Records from a dataset:
/---

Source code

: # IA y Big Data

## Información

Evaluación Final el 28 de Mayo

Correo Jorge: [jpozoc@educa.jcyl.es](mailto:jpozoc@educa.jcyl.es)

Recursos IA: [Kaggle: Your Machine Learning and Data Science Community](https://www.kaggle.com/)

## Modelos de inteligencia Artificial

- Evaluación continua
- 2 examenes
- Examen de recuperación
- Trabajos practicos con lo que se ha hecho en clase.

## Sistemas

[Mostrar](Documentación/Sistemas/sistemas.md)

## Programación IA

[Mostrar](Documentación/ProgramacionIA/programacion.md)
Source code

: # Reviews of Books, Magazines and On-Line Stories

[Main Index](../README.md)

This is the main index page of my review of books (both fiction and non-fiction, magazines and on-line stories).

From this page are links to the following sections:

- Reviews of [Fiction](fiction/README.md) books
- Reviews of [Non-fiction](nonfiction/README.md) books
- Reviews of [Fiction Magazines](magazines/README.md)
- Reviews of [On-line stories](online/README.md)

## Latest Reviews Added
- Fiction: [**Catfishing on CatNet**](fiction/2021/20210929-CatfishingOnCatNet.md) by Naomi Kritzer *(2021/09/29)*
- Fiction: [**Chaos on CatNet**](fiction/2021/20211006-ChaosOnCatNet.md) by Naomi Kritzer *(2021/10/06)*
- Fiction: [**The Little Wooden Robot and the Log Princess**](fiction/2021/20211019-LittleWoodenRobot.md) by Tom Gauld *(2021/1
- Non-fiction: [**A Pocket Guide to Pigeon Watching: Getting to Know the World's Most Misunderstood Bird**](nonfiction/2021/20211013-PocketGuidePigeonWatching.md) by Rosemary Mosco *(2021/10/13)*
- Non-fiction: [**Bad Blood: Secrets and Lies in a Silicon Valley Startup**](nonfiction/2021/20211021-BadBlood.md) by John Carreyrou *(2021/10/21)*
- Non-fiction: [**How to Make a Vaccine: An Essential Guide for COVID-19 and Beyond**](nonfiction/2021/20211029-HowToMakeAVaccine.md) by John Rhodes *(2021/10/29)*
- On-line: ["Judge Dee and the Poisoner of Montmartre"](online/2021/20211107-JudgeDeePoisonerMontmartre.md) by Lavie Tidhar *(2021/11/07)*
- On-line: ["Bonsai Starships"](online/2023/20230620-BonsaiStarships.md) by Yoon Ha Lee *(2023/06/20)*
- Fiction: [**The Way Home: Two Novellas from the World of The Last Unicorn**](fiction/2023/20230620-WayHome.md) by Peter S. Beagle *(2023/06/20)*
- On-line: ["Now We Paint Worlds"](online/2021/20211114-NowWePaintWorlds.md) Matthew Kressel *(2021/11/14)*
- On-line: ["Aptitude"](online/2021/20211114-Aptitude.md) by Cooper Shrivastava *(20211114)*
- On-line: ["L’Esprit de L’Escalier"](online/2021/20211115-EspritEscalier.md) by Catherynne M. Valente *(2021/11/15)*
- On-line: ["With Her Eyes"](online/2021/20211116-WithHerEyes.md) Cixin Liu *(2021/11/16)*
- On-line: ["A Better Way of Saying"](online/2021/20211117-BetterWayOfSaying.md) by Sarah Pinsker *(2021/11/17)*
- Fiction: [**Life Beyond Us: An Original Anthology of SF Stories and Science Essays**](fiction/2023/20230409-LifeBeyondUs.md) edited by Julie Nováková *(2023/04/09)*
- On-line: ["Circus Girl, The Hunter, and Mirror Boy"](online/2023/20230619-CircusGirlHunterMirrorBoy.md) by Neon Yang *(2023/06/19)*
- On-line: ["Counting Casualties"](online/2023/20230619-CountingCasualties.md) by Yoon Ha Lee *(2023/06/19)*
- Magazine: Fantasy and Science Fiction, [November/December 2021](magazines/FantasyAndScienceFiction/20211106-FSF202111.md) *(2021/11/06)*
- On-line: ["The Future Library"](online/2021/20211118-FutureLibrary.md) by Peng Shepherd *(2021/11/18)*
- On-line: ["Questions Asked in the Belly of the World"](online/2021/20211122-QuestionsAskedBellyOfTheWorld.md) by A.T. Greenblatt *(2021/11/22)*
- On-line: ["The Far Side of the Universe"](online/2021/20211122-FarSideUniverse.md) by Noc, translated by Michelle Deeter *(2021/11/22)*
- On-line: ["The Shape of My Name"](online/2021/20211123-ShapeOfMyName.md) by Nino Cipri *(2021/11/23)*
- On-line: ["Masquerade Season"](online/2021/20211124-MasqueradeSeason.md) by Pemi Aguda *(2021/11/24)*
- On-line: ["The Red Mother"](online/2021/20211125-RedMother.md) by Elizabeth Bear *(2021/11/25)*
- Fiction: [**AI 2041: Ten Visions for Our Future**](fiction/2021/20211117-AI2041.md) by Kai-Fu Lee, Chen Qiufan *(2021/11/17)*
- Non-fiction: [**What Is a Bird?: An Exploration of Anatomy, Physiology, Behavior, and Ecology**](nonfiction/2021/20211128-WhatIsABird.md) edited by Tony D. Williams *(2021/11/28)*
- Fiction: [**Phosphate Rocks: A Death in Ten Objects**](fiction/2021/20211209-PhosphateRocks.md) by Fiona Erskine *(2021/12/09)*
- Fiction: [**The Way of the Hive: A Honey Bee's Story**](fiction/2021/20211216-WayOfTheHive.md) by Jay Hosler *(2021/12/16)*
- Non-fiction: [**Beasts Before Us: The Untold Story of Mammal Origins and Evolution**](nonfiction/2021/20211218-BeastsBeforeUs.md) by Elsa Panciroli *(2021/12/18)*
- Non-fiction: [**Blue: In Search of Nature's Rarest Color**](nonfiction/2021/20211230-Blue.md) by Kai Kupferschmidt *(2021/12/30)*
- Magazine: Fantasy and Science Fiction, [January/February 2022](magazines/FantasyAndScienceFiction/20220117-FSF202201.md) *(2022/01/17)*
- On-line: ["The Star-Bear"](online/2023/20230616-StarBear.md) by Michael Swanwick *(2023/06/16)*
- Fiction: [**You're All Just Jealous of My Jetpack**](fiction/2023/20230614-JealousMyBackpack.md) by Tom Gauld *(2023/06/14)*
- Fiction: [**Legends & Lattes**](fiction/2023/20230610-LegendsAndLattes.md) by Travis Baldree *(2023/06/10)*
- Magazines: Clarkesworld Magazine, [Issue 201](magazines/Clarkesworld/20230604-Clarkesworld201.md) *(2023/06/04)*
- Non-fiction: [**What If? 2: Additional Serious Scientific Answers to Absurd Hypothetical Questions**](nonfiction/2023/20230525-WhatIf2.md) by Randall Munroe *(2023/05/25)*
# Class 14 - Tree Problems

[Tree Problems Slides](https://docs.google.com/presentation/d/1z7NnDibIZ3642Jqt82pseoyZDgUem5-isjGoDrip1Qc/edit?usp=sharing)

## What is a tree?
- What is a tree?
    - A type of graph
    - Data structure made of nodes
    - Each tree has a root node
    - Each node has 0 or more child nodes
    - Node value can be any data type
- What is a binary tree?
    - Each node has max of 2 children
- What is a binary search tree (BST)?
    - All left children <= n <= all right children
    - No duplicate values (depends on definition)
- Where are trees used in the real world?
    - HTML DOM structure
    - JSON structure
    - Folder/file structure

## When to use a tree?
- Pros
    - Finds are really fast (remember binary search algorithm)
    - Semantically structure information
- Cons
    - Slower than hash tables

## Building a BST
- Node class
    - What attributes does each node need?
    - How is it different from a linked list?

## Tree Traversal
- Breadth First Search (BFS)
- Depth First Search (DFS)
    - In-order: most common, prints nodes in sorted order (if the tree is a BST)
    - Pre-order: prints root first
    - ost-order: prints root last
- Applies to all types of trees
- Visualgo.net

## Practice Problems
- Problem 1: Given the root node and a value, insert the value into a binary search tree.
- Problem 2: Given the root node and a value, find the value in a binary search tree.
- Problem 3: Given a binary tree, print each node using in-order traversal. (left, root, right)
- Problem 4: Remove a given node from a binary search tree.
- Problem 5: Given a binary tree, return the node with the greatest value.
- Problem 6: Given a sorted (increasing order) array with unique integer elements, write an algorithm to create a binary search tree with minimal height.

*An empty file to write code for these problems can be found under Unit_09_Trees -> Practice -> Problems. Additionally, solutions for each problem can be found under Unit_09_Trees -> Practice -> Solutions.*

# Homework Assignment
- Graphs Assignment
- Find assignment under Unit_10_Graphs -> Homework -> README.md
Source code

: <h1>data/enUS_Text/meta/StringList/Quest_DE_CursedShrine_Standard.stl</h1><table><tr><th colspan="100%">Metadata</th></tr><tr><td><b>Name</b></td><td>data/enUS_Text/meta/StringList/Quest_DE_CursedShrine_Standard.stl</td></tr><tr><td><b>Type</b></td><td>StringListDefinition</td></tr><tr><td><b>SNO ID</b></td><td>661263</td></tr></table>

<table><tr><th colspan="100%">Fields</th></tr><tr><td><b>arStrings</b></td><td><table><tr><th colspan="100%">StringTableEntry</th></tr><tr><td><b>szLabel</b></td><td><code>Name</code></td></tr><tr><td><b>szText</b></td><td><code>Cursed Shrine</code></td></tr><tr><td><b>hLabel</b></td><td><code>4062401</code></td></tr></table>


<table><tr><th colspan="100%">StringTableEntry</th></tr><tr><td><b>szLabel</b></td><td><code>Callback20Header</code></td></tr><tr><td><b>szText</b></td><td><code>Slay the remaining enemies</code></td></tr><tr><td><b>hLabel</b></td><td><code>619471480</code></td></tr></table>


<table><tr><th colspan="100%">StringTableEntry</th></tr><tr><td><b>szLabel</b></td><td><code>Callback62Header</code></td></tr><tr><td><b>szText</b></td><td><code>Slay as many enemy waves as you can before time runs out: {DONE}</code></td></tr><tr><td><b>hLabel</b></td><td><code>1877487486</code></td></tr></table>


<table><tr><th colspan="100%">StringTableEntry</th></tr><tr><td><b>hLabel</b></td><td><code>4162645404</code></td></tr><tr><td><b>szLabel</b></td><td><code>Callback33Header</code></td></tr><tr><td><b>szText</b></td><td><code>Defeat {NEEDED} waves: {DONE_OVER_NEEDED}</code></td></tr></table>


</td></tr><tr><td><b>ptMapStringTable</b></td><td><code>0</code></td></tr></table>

\---

Copy out each line of the data that has the word "Kritzer" in it.

- Fiction: [**Catfishing on CatNet**](fiction/2021/20210929-CatfishingOnCatNet.md) by Naomi Kritzer *(2021/09/29)*
- Fiction: [**Chaos on CatNet**](fiction/2021/20211006-ChaosOnCatNet.md) by Naomi Kritzer *(2021/10/06)*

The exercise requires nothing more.